Better Battery Designs
Electrodes with increased surface area and storage capacity make possible next-generation electrochemical energy storage devices (EESDs). Conventional thick electrodes limit reaction kinetics and storage capacity. LLNL scientists and collaborators at the University of California, Santa Cruz performed computer simulations to design and then 3D-print a new compact device configuration with two interpenetrated, individually addressable electrodes. The design improves ion-diffusion kinetics in EESDs. The researchers used a zinc manganese dioxide battery as a model system and found that the device outperforms conventional separate electrode configurations, improving volumetric energy density by 221 percent and exhibiting a higher capacity retention rate. This new EESD architecture is applicable to lithium-ion and sodium-ion batteries, supercapacitors, and other storage systems.
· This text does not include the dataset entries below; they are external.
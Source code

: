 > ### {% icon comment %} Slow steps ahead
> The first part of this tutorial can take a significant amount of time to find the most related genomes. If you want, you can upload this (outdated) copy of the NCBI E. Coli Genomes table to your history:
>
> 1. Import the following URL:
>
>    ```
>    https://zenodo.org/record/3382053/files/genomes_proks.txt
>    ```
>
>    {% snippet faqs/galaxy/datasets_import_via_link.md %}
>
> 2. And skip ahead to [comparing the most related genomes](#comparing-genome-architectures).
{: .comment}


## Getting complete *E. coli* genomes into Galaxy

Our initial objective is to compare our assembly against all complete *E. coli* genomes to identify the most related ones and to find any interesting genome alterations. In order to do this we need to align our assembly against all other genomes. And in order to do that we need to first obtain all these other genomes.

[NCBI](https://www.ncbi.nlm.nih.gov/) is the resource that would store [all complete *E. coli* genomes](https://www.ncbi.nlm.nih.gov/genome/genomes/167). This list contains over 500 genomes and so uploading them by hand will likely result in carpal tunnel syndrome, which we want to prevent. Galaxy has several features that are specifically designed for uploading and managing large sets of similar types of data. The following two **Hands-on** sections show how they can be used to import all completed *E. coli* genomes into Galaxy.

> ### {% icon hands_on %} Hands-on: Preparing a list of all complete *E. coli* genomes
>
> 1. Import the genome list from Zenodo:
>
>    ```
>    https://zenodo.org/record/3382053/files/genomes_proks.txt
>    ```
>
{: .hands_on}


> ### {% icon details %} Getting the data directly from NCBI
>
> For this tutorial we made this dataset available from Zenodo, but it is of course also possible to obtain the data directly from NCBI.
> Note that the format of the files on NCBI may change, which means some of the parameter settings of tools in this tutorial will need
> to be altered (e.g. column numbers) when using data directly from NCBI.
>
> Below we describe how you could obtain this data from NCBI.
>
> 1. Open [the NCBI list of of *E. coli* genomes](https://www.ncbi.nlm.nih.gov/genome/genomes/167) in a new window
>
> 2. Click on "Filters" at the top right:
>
Another LLNL research team modeled in detail a multiphase material typically used in all solid-state batteries. They developed a computational framework able to identify and improve key interface and microstructural features in materials to increase ion diffusivity—how quickly and efficiently a battery can charge and discharge. Their framework employs a new method for generating many digital representations of distinct material microstructures with different grain, grain boundary, and interface configurations. The microstructural data was then used to train a mesoscale machine-learned model, which is able to pinpoint specific microstructural features that critically affect effective ionic diffusivity. The modeling framework can be extended for understanding generic microstructure–property relationships in other complex multiphase materials.
Putting CO2 to Work
Combining additive manufacturing (AM) with multiscale modeling, Livermore researchers are rapidly cycling the design and testing of modular electrochemical reactors with enhanced performance. An important potential application is the conversion of carbon dioxide (CO2) into ethylene, the most common carbon-based commodity chemical in the world. Yet, to date, CO2 electrochemical reactors have been limited by their low efficiency, which makes them too energy-intensive for wide application. To meet this challenge, LLNL researchers designed a new polymer ink, called an ionomer, that controls how gas and water move in electrochemical devices. By carefully balancing and directing the device chemistry, the ionomer improves energy efficiency of the conversion process. Inside the device, CO2 encounters a copper catalyst layer that triggers a reaction to turn it into ethylene. The ionomer, which is sprayed as a coating onto this copper layer, controls the chemistry of the catalyst surface and ensures that the right amount of water and CO2 reach the catalyst.
In another study, LLNL researchers explored how a reactive CO2 capture and conversion (RCC) process could be used to produce synthetic renewable natural gas. Solar and wind energy are highly variable, at times generating electricity that can be used to separate hydrogen (H2) from water. The RCC process uses a dual-function material with the chemical components to first capture CO2 and then to react it with H2 to produce methane, a main component of synthetic natural gas. The research team found that, in many cases, the RCC process is less expensive than other utility-scale long-term energy storage solutions. Experimental teams at LLNL are working to develop the dual-function material, demonstrate the proposed RCC process, and partner with industry to scale up the technology.